Monday, February 12

Decider-in-Chief Decided to Sacrifice Libby*?

During the first four weeks of I. Lewis "Scooter" Libby's perjury trial, the press kept playing up VP Dick Cheney's pivotal role in publicly outing CIA covert operative Valerie Plame.

As reported by the Associated Press:

"What didn't he touch? It's almost like there was almost nothing too trivial for the vice president to handle," said New York University professor Paul Light, an expert in the bureaucracy of the executive branch.

"The details suggest Cheney was almost a deputy president with a shadow operation. He had his own source of advice. He had his own source of access. He was making his own decisions," Light said.
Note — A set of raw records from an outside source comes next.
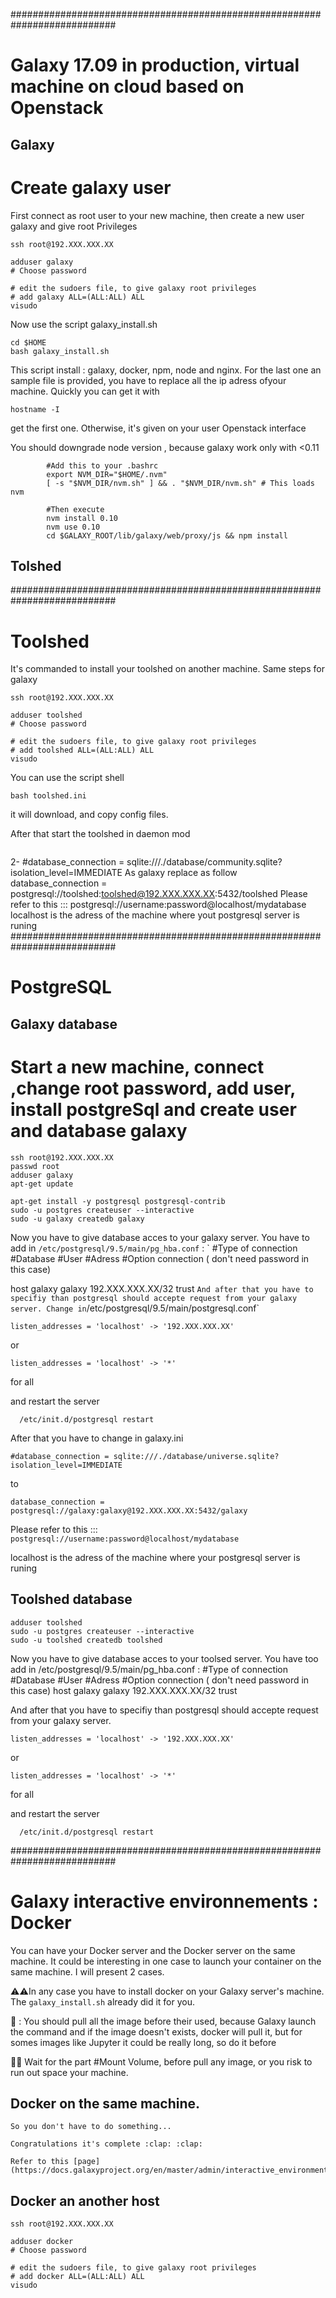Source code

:###########################################################################
# Galaxy 17.09 in production, virtual machine on cloud based on Openstack
##	Galaxy
# Create galaxy user
First connect as root user to your new machine, then create a new user galaxy and give root Privileges 

```
ssh root@192.XXX.XXX.XX

adduser galaxy
# Choose password

# edit the sudoers file, to give galaxy root privileges
# add galaxy ALL=(ALL:ALL) ALL
visudo
```

Now use the script galaxy_install.sh 
```
cd $HOME
bash galaxy_install.sh
```
This script install : galaxy, docker, npm, node and nginx. For the last one an sample file is provided, you have to replace all the ip adress
ofyour machine. Quickly you can get it with
```
hostname -I
```
get the first one.
Otherwise, it's given on your user Openstack interface

You should downgrade node version , because galaxy work only with <0.11
```
		#Add this to your .bashrc
		export NVM_DIR="$HOME/.nvm"
		[ -s "$NVM_DIR/nvm.sh" ] && . "$NVM_DIR/nvm.sh" # This loads nvm
		
		#Then execute
		nvm install 0.10
		nvm use 0.10
        cd $GALAXY_ROOT/lib/galaxy/web/proxy/js && npm install
```
##	Tolshed
###########################################################################
# Toolshed
It's commanded to install your toolshed on another machine.
Same steps for galaxy 
```
ssh root@192.XXX.XXX.XX

adduser toolshed
# Choose password

# edit the sudoers file, to give galaxy root privileges
# add toolshed ALL=(ALL:ALL) ALL
visudo
```

You can use the script shell
```
bash toolshed.ini
```
it will download, and copy config files.

After that start the toolshed in daemon mod
```

```
2- #database_connection = sqlite:///./database/community.sqlite?isolation_level=IMMEDIATE
	As galaxy replace as follow  database_connection = postgresql://toolshed:toolshed@192.XXX.XXX.XX:5432/toolshed
	Please refer to this ::: postgresql://username:password@localhost/mydatabase
	localhost is the adress of the machine where yout postgresql server is runing
###########################################################################
# PostgreSQL
## Galaxy database
# Start a new machine, connect ,change root password, add user, install postgreSql and create user and database galaxy
```
ssh root@192.XXX.XXX.XX
passwd root
adduser galaxy
apt-get update

apt-get install -y postgresql postgresql-contrib
sudo -u postgres createuser --interactive
sudo -u galaxy createdb galaxy
```
Now you have to give database acces to your galaxy server. You have to add  in `/etc/postgresql/9.5/main/pg_hba.conf` :
`
#Type of connection		#Database		#User			#Adress							#Option connection ( don't need password in this case)

host    				galaxy          galaxy          192.XXX.XXX.XX/32               trust
`
And after that you have to specifiy than postgresql should accepte request from your galaxy server.
Change in `/etc/postgresql/9.5/main/postgresql.conf`

`listen_addresses = 'localhost' -> '192.XXX.XXX.XX'`

or

`listen_addresses = 'localhost' -> '*' `

for all

and restart the server
```
  /etc/init.d/postgresql restart
```
 After that you have to change in galaxy.ini
 ```
 #database_connection = sqlite:///./database/universe.sqlite?isolation_level=IMMEDIATE
 ```
 to
  ```
 database_connection = postgresql://galaxy:galaxy@192.XXX.XXX.XX:5432/galaxy
 ```
 Please refer to this ::: `postgresql://username:password@localhost/mydatabase` 
 
 localhost is the adress of the machine where your postgresql server is runing
 
## Toolshed database

```
adduser toolshed
sudo -u postgres createuser --interactive
sudo -u toolshed createdb toolshed
```
Now you have to give database acces to your toolsed server. You have too add  in /etc/postgresql/9.5/main/pg_hba.conf :
#Type of connection		#Database		#User			#Adress							#Option connection ( don't need password in this case)
host    				galaxy          galaxy          192.XXX.XXX.XX/32               trust

And after that you have to specifiy than postgresql should accepte request from your galaxy server.

`listen_addresses = 'localhost' -> '192.XXX.XXX.XX'`

or

`listen_addresses = 'localhost' -> '*' `

for all

and restart the server

`  /etc/init.d/postgresql restart`


###########################################################################
# Galaxy interactive environnements : Docker

You can have your Docker server and the Docker server on the same machine. It could be interesting in one case to launch your container on 
the same machine. I will present 2 cases.

:warning::warning:In any case you have to install docker on your Galaxy server's machine. The `galaxy_install.sh` already did it for you.

:pushpin: : You should pull all the image before their used, because Galaxy launch the command and if the image doesn't exists, docker will
pull it, but for somes images like Jupyter it could be really long, so do it before

:pushpin::pushpin: Wait for the part #Mount Volume, before pull any image, or you risk to run out space your machine.



## Docker on the same machine.

	So you don't have to do something...
	
	Congratulations it's complete :clap: :clap:
	
	Refer to this [page](https://docs.galaxyproject.org/en/master/admin/interactive_environments.html)
	
	
## Docker an another host	
	
```
ssh root@192.XXX.XXX.XX

adduser docker
# Choose password

# edit the sudoers file, to give galaxy root privileges
# add docker ALL=(ALL:ALL) ALL
visudo
```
But last week* Libby's defense implicated George Bush in the cover-up through a note Cheney wrote to an aide. published Wednesday (7 February) a startling piece of commentary by New York Observer staff writer Joe Conason on the startling revelation. Below is the money quote from "Role of the Big Guys Is Becoming Clear in Plame Case":

.... Where does that leave the president and the vice president? Over the past several days, the outlines of Cheney’s role in the nasty attack on the Wilsons and the subsequent cover-up have become increasingly plain. He not only oversaw the activities of Libby, his chief of staff, but went so far as to order McClellan to “clear” Libby in a press briefing.

That incident came up during the testimony of David Addington, who now holds Libby’s old job as vice presidential chief of staff and was formerly counsel to the vice president. The defense brought into evidence a note written by Cheney himself explaining why he insisted that the White House press staff defend Libby just as vigorously as Rove.

The angry note said, “Not going to protect one staffer [plus] sacrifice the guy this Pres. asked to stick his head in the meat grinder because of the incompetence of others.” Although Cheney had crossed out the words “this Pres.” and replaced them with the phrase “that was,” the reference to Bush remains perfectly legible—and deeply incriminating.

But from the loud silence in the mainstream media, you couldn't know the Decider-in-Chief had been so completely implicated in the cover-up.

What will Special Prosecutor Patrick Fitzgerald do with that piece of information? Will the White House's prosecution-proof armor hold out one more time for this band of criminals?

Inquiring minds are waiting to know.

Postscript: The day after Conason's piece appeared, NPR's Diane Rehm interviewed three reporters from Newsweek, Slate and the National Review about revelations emerging from the Libby trail. Ignoring the note produced by Libby's defense, the three instead launched into a protracted "he said but then he said, then he said again" exchange. After one commericial break, Rehm offhandedly noted to her listeners that the threads of the case presented by her guests were "very complex." Great understatement, Diane.

*14 February Update: Writing for, Jason Leopold and Marc Ash scooped Conason a week earlier on Cheney's note implicating Bush: "Cheney's Handwritten Notes Implicate Bush in Plame Affair," 31 January 2007:

"But Cheney's notes, which were introduced into evidence Tuesday [30 January] during Libby's perjury and obstruction-of-justice trial, call into question the truthfulness of President Bush's vehement denials about his prior knowledge of the attacks against Wilson. The revelation that Bush may have known all along that there was an effort by members of his office to discredit the former ambassador raises the question: Was the president also aware that senior members of his administration compromised Valerie Plame's undercover role with the CIA?"

Oddly, Leopold and Ash reveal it was the prosecution--not Libby's defense--that introduced this startling evidence. What's going on here? Why hasn't Fitzgerald subpoenaed Bush?

The authors provide copies of Cheney's notes they claim implicate Bush.